**EXERCISE PROMPT:** A copy is needed of each line in the records that has the word "durante".

== SUPPLIED DATA

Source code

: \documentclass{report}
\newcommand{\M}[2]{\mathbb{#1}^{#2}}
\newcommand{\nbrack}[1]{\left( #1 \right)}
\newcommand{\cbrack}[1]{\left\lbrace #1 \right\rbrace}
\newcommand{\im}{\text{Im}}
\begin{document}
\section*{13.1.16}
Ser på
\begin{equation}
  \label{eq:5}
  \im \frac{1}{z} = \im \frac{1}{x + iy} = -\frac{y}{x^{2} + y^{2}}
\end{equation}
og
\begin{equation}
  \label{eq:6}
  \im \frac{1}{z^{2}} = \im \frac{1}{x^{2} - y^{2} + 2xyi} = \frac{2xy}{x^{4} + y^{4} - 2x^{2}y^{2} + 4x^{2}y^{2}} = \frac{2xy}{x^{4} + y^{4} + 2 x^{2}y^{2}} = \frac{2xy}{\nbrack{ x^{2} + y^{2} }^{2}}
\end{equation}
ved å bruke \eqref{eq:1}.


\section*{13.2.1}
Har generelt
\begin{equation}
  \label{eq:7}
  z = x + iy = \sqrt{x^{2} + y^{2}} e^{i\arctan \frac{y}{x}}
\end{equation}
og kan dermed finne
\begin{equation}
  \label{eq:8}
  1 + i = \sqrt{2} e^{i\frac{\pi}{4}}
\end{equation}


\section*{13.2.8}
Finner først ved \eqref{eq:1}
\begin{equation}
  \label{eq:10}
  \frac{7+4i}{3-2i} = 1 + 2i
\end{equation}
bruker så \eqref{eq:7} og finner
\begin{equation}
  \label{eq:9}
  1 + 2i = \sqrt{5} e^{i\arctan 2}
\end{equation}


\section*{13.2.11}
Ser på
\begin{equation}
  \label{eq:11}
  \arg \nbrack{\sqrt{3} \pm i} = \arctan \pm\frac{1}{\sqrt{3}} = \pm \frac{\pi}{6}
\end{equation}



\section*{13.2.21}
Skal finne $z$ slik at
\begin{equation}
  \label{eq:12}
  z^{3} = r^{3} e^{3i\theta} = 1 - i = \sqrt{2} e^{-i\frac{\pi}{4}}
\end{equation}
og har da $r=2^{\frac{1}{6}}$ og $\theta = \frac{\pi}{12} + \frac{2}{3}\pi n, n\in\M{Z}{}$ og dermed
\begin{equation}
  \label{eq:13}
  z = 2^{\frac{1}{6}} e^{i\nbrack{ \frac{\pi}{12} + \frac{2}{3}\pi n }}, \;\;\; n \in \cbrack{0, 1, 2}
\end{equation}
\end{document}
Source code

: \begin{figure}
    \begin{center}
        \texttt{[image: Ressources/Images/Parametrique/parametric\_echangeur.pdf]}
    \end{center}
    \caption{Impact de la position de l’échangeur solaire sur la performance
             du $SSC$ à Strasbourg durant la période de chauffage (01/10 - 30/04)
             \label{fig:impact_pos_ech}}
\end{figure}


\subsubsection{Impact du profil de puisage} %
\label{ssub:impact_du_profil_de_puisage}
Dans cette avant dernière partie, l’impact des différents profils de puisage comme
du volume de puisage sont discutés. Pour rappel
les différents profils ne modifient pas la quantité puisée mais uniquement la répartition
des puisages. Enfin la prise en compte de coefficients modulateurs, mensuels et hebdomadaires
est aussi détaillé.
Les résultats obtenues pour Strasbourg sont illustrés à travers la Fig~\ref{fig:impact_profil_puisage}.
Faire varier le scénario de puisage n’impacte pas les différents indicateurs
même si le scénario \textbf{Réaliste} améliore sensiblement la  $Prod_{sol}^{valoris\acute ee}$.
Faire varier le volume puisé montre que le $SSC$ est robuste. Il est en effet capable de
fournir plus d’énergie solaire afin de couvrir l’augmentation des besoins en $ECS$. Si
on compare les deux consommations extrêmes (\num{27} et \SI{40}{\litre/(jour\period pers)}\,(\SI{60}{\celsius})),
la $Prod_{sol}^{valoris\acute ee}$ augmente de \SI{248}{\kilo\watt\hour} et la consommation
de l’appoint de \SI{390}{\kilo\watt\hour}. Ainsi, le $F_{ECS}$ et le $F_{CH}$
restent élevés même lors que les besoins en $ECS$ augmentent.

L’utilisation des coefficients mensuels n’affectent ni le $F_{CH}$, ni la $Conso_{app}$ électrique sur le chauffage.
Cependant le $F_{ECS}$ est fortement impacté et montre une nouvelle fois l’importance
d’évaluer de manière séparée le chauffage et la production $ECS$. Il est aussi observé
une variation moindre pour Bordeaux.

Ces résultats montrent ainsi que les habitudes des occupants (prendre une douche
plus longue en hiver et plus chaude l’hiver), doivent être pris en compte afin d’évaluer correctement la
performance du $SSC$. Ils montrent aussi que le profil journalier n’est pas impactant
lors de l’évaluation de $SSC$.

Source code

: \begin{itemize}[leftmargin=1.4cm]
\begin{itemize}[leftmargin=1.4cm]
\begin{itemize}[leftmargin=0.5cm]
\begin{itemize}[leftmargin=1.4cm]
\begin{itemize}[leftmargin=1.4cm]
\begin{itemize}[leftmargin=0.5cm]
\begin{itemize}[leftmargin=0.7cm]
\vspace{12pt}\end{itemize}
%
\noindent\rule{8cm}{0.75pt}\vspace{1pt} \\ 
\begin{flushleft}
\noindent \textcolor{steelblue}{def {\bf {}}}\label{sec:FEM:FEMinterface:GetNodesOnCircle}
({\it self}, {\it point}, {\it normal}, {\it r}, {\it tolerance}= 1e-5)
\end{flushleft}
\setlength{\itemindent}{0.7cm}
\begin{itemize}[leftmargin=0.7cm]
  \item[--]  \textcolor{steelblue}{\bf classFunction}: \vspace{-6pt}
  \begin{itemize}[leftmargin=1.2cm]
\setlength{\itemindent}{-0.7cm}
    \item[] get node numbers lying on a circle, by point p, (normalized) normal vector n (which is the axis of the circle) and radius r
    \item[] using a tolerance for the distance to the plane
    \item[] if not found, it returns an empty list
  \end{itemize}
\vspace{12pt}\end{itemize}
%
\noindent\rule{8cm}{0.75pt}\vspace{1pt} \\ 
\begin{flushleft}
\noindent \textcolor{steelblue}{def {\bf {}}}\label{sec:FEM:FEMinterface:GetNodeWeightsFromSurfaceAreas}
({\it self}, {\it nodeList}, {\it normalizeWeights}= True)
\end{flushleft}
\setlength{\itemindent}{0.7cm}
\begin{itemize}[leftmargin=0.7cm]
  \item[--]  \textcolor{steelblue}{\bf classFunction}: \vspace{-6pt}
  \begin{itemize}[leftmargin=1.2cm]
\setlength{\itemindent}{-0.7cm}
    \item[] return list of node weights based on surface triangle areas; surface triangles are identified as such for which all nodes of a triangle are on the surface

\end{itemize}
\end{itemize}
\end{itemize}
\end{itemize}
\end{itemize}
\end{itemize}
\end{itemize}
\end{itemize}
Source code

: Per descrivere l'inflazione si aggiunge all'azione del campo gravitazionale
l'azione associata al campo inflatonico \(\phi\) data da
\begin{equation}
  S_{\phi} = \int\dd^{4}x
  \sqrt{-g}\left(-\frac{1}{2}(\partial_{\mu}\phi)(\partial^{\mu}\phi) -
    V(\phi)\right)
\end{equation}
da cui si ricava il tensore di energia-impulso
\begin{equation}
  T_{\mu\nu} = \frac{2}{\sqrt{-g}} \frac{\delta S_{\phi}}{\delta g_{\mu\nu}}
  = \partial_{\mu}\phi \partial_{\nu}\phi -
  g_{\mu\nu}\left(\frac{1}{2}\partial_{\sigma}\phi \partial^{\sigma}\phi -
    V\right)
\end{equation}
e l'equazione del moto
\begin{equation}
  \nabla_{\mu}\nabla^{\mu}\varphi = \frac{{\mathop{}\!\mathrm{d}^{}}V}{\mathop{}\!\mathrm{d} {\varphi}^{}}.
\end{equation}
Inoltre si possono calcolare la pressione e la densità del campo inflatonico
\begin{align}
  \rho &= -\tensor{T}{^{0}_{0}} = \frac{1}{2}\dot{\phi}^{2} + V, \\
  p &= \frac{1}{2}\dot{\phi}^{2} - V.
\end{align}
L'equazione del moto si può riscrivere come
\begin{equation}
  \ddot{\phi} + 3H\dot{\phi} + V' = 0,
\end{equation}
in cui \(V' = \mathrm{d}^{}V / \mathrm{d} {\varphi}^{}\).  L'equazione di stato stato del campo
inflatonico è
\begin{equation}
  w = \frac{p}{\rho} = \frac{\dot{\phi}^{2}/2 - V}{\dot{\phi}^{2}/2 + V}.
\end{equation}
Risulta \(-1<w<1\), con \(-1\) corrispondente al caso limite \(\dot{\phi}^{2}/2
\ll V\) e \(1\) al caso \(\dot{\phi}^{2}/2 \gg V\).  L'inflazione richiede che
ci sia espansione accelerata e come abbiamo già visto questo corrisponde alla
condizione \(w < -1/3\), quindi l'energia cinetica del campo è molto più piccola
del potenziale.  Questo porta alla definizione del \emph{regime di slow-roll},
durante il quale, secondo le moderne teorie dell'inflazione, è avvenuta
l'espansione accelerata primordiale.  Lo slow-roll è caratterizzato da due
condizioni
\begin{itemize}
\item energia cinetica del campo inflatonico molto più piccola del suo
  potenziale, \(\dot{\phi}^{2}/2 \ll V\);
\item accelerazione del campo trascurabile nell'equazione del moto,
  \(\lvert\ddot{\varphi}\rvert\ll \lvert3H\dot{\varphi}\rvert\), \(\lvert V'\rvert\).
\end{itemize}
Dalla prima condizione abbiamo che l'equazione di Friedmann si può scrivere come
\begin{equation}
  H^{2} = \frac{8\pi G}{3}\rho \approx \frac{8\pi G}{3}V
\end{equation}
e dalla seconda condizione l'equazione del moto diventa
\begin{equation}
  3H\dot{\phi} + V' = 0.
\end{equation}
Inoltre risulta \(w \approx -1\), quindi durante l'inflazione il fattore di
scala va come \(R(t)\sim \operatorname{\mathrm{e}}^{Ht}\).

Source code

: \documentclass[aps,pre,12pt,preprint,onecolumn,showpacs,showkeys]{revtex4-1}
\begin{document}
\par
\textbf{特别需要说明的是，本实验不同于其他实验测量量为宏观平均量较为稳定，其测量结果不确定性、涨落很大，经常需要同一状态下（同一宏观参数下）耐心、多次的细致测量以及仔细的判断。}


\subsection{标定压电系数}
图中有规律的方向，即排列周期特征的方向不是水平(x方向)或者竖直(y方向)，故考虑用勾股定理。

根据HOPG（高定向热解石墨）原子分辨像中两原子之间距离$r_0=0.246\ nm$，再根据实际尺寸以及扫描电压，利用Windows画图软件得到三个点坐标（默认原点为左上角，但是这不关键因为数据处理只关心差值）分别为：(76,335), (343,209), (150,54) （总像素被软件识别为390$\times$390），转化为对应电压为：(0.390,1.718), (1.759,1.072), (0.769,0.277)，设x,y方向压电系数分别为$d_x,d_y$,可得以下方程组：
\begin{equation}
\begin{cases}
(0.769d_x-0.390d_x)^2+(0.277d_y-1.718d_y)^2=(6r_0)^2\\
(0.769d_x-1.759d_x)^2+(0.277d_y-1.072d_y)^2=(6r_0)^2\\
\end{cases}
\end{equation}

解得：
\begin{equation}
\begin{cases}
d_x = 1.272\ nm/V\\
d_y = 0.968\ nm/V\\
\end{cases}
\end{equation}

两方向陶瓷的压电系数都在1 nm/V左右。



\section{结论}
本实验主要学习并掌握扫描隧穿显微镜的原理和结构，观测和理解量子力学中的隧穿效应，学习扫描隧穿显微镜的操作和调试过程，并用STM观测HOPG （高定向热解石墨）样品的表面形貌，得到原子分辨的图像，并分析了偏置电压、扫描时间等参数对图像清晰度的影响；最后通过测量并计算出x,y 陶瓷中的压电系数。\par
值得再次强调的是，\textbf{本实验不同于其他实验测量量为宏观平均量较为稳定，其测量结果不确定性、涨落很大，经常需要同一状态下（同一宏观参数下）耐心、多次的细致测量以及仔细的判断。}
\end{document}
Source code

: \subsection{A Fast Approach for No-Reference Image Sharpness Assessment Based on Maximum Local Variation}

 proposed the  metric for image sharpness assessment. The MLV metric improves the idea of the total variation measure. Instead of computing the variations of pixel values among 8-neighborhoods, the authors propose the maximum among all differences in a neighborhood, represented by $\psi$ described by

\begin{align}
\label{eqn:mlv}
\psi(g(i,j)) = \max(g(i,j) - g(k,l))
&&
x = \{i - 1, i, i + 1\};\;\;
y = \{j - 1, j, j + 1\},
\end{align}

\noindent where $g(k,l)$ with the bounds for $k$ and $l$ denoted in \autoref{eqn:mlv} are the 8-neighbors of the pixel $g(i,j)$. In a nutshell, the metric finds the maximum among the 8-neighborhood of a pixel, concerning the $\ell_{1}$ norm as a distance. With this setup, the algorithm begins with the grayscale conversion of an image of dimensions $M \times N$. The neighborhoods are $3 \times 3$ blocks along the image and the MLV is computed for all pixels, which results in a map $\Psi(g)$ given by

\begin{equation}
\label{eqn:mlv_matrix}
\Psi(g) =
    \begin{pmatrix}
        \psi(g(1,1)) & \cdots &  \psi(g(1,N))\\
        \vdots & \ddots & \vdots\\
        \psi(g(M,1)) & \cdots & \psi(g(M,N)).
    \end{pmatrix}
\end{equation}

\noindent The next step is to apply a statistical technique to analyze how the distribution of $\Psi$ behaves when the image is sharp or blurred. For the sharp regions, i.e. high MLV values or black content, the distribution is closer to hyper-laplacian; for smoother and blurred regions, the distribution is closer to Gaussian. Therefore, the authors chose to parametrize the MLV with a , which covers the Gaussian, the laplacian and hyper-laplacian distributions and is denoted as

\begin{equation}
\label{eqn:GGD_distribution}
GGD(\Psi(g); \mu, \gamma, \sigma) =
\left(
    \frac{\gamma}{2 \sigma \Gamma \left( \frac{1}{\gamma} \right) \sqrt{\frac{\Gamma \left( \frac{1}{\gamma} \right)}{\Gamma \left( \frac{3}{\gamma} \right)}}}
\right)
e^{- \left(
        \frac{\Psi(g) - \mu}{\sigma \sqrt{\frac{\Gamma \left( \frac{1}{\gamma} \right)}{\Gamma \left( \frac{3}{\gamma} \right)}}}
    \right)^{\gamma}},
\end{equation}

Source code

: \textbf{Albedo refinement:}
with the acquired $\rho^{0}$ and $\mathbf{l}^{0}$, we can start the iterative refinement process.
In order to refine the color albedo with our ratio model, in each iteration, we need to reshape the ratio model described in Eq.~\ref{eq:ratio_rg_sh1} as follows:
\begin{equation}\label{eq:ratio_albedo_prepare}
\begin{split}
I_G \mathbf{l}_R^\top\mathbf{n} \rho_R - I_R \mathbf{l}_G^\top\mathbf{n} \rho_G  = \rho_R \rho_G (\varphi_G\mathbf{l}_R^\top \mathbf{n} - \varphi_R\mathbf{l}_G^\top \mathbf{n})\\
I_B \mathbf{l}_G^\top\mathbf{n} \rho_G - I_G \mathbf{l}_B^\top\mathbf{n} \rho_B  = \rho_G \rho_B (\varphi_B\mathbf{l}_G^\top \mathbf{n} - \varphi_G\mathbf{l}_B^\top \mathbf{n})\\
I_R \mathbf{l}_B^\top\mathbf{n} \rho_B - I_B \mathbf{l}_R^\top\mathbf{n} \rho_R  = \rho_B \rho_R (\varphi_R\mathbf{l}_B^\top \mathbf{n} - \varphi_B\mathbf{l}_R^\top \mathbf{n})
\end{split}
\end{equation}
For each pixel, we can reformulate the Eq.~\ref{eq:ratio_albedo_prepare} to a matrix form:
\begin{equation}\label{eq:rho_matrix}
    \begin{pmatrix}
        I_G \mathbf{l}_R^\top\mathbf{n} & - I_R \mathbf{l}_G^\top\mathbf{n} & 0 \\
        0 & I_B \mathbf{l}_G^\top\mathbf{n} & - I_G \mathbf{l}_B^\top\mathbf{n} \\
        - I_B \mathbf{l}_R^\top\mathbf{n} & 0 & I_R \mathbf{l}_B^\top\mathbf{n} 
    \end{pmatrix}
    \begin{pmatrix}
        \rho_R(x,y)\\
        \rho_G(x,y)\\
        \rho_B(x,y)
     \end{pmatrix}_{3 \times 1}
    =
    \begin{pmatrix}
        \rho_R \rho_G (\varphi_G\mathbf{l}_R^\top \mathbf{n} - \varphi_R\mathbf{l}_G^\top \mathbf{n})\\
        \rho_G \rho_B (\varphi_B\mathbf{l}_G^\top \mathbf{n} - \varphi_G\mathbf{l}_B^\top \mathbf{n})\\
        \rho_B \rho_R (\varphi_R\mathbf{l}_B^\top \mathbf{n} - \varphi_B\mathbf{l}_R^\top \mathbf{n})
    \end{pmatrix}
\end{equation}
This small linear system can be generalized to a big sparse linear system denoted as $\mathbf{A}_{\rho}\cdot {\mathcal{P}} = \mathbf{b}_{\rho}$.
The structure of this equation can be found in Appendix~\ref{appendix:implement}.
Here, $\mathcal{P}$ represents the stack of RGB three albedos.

====

**SOLUTION TO THIS PROBLEM:**
durante il quale, secondo le moderne teorie dell'inflazione, è avvenuta
Inoltre risulta \(w \approx -1\), quindi durante l'inflazione il fattore di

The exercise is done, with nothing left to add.